▶ **What the task requires**
Your copy of the data should match it exactly, leaving out only the pictures.

Pictures paired with source code
• • •

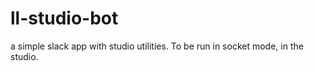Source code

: # ll-studio-bot

a simple slack app with studio utilities. To be run in socket mode, in the studio.
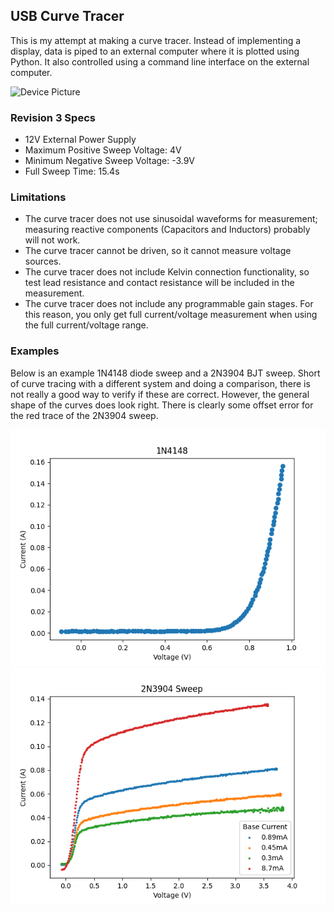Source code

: <h2> USB Curve Tracer </h2>
This is my attempt at making a curve tracer.  
Instead of implementing a display, data is piped to an external computer where it is plotted using Python. It also controlled using a command line interface on the external computer. 

![Device Picture](./device_picture_REV3.JPG)

<h3> Revision 3 Specs </h3>
<ul>
<li>12V External Power Supply</li>
<li>Maximum Positive Sweep Voltage: 4V</li>
<li>Minimum Negative Sweep Voltage: -3.9V</li>
<li>Full Sweep Time: 15.4s</li>
</ul>

<h3> Limitations </h3>
<ul>
<li>The curve tracer does not use sinusoidal waveforms for measurement; measuring reactive components 
(Capacitors and Inductors) probably will not work. </li>
<li>The curve tracer cannot be driven, so it cannot measure voltage sources.</li>
<li>The curve tracer does not include Kelvin connection functionality, so test lead resistance and 
contact resistance will be included in the measurement. </li>
<li> The curve tracer does not include any programmable gain stages. For this reason, you only get full
current/voltage measurement when using the full current/voltage range.</li>
</ul> 

<h3> Examples </h3>
<p>Below is an example 1N4148 diode sweep and a 2N3904 BJT sweep. Short of curve tracing with a different system and doing a comparison, there is not really a good way to verify if these are correct. However, the general shape of the curves does look right. There is clearly some offset error for the red trace of the 2N3904 sweep. </p>

![1N4148 Diode](./examples/1N4148_REV3.png)
![2N3904 BJT](./examples/2N3904_REV3.png)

• • •

▶ **Answer to this task**
Source code

: # ll-studio-bot

a simple slack app with studio utilities. To be run in socket mode, in the studio.
Source code

: <h2> USB Curve Tracer </h2>
This is my attempt at making a curve tracer.  
Instead of implementing a display, data is piped to an external computer where it is plotted using Python. It also controlled using a command line interface on the external computer. 

![Device Picture](./device_picture_REV3.JPG)

<h3> Revision 3 Specs </h3>
<ul>
<li>12V External Power Supply</li>
<li>Maximum Positive Sweep Voltage: 4V</li>
<li>Minimum Negative Sweep Voltage: -3.9V</li>
<li>Full Sweep Time: 15.4s</li>
</ul>

<h3> Limitations </h3>
<ul>
<li>The curve tracer does not use sinusoidal waveforms for measurement; measuring reactive components 
(Capacitors and Inductors) probably will not work. </li>
<li>The curve tracer cannot be driven, so it cannot measure voltage sources.</li>
<li>The curve tracer does not include Kelvin connection functionality, so test lead resistance and 
contact resistance will be included in the measurement. </li>
<li> The curve tracer does not include any programmable gain stages. For this reason, you only get full
current/voltage measurement when using the full current/voltage range.</li>
</ul> 

<h3> Examples </h3>
<p>Below is an example 1N4148 diode sweep and a 2N3904 BJT sweep. Short of curve tracing with a different system and doing a comparison, there is not really a good way to verify if these are correct. However, the general shape of the curves does look right. There is clearly some offset error for the red trace of the 2N3904 sweep. </p>

![1N4148 Diode](./examples/1N4148_REV3.png)
![2N3904 BJT](./examples/2N3904_REV3.png)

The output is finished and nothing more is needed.